## WHAT YOU ARE ASKED TO DO
The expected response is the full set of records, unchanged.

[Stored data]
* * * * *

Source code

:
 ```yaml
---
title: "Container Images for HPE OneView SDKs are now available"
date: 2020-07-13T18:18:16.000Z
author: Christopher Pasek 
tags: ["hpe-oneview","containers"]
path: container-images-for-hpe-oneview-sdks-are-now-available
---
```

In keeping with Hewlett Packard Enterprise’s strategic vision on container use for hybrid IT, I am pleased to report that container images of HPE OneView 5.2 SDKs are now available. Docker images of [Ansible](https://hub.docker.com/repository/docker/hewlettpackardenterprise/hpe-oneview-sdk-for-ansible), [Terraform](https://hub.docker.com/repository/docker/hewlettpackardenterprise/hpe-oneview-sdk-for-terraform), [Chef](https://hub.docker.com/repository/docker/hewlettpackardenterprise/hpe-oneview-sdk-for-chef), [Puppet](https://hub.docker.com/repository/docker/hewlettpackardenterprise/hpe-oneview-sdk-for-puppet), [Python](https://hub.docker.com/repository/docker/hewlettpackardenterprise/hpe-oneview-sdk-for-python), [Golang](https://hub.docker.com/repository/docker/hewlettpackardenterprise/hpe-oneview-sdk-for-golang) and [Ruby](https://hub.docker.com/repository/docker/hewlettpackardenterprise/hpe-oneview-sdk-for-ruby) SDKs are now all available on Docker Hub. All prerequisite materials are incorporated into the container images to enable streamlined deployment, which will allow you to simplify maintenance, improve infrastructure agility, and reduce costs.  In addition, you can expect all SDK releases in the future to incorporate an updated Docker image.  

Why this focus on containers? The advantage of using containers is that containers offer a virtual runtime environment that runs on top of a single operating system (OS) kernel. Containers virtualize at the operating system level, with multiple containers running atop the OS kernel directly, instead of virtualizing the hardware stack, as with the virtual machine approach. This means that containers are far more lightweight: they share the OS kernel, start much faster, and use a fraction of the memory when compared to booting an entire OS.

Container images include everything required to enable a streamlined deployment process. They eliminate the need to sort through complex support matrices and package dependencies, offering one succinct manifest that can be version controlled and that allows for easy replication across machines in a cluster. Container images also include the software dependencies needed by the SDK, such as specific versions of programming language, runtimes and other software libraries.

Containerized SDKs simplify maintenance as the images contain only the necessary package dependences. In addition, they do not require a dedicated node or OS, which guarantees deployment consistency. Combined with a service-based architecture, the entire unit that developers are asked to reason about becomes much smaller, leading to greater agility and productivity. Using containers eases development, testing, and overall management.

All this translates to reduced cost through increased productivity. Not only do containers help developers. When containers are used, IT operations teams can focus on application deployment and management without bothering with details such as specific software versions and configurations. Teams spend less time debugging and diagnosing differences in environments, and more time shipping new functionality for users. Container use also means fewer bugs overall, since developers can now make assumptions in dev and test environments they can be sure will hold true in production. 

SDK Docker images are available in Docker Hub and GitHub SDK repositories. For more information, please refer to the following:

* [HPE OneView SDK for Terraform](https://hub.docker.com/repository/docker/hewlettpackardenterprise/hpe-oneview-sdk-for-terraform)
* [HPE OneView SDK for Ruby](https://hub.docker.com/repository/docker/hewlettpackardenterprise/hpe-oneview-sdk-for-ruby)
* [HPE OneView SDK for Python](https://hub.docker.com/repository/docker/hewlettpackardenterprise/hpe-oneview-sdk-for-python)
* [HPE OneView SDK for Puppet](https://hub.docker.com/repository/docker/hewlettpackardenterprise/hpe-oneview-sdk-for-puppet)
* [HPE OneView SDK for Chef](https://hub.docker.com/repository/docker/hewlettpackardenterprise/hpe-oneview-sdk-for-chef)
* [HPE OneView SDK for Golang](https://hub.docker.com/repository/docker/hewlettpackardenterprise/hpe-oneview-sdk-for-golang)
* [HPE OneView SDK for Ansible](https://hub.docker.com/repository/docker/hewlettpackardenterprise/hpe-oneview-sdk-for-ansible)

* * * * *

## RESPONSE
Source code

:
 ```yaml
---
title: "Container Images for HPE OneView SDKs are now available"
date: 2020-07-13T18:18:16.000Z
author: Christopher Pasek 
tags: ["hpe-oneview","containers"]
path: container-images-for-hpe-oneview-sdks-are-now-available
---
```

In keeping with Hewlett Packard Enterprise’s strategic vision on container use for hybrid IT, I am pleased to report that container images of HPE OneView 5.2 SDKs are now available. Docker images of [Ansible](https://hub.docker.com/repository/docker/hewlettpackardenterprise/hpe-oneview-sdk-for-ansible), [Terraform](https://hub.docker.com/repository/docker/hewlettpackardenterprise/hpe-oneview-sdk-for-terraform), [Chef](https://hub.docker.com/repository/docker/hewlettpackardenterprise/hpe-oneview-sdk-for-chef), [Puppet](https://hub.docker.com/repository/docker/hewlettpackardenterprise/hpe-oneview-sdk-for-puppet), [Python](https://hub.docker.com/repository/docker/hewlettpackardenterprise/hpe-oneview-sdk-for-python), [Golang](https://hub.docker.com/repository/docker/hewlettpackardenterprise/hpe-oneview-sdk-for-golang) and [Ruby](https://hub.docker.com/repository/docker/hewlettpackardenterprise/hpe-oneview-sdk-for-ruby) SDKs are now all available on Docker Hub. All prerequisite materials are incorporated into the container images to enable streamlined deployment, which will allow you to simplify maintenance, improve infrastructure agility, and reduce costs.  In addition, you can expect all SDK releases in the future to incorporate an updated Docker image.  

Why this focus on containers? The advantage of using containers is that containers offer a virtual runtime environment that runs on top of a single operating system (OS) kernel. Containers virtualize at the operating system level, with multiple containers running atop the OS kernel directly, instead of virtualizing the hardware stack, as with the virtual machine approach. This means that containers are far more lightweight: they share the OS kernel, start much faster, and use a fraction of the memory when compared to booting an entire OS.

Container images include everything required to enable a streamlined deployment process. They eliminate the need to sort through complex support matrices and package dependencies, offering one succinct manifest that can be version controlled and that allows for easy replication across machines in a cluster. Container images also include the software dependencies needed by the SDK, such as specific versions of programming language, runtimes and other software libraries.

Containerized SDKs simplify maintenance as the images contain only the necessary package dependences. In addition, they do not require a dedicated node or OS, which guarantees deployment consistency. Combined with a service-based architecture, the entire unit that developers are asked to reason about becomes much smaller, leading to greater agility and productivity. Using containers eases development, testing, and overall management.

All this translates to reduced cost through increased productivity. Not only do containers help developers. When containers are used, IT operations teams can focus on application deployment and management without bothering with details such as specific software versions and configurations. Teams spend less time debugging and diagnosing differences in environments, and more time shipping new functionality for users. Container use also means fewer bugs overall, since developers can now make assumptions in dev and test environments they can be sure will hold true in production. 

SDK Docker images are available in Docker Hub and GitHub SDK repositories. For more information, please refer to the following:

* [HPE OneView SDK for Terraform](https://hub.docker.com/repository/docker/hewlettpackardenterprise/hpe-oneview-sdk-for-terraform)
* [HPE OneView SDK for Ruby](https://hub.docker.com/repository/docker/hewlettpackardenterprise/hpe-oneview-sdk-for-ruby)
* [HPE OneView SDK for Python](https://hub.docker.com/repository/docker/hewlettpackardenterprise/hpe-oneview-sdk-for-python)
* [HPE OneView SDK for Puppet](https://hub.docker.com/repository/docker/hewlettpackardenterprise/hpe-oneview-sdk-for-puppet)
* [HPE OneView SDK for Chef](https://hub.docker.com/repository/docker/hewlettpackardenterprise/hpe-oneview-sdk-for-chef)
* [HPE OneView SDK for Golang](https://hub.docker.com/repository/docker/hewlettpackardenterprise/hpe-oneview-sdk-for-golang)
* [HPE OneView SDK for Ansible](https://hub.docker.com/repository/docker/hewlettpackardenterprise/hpe-oneview-sdk-for-ansible)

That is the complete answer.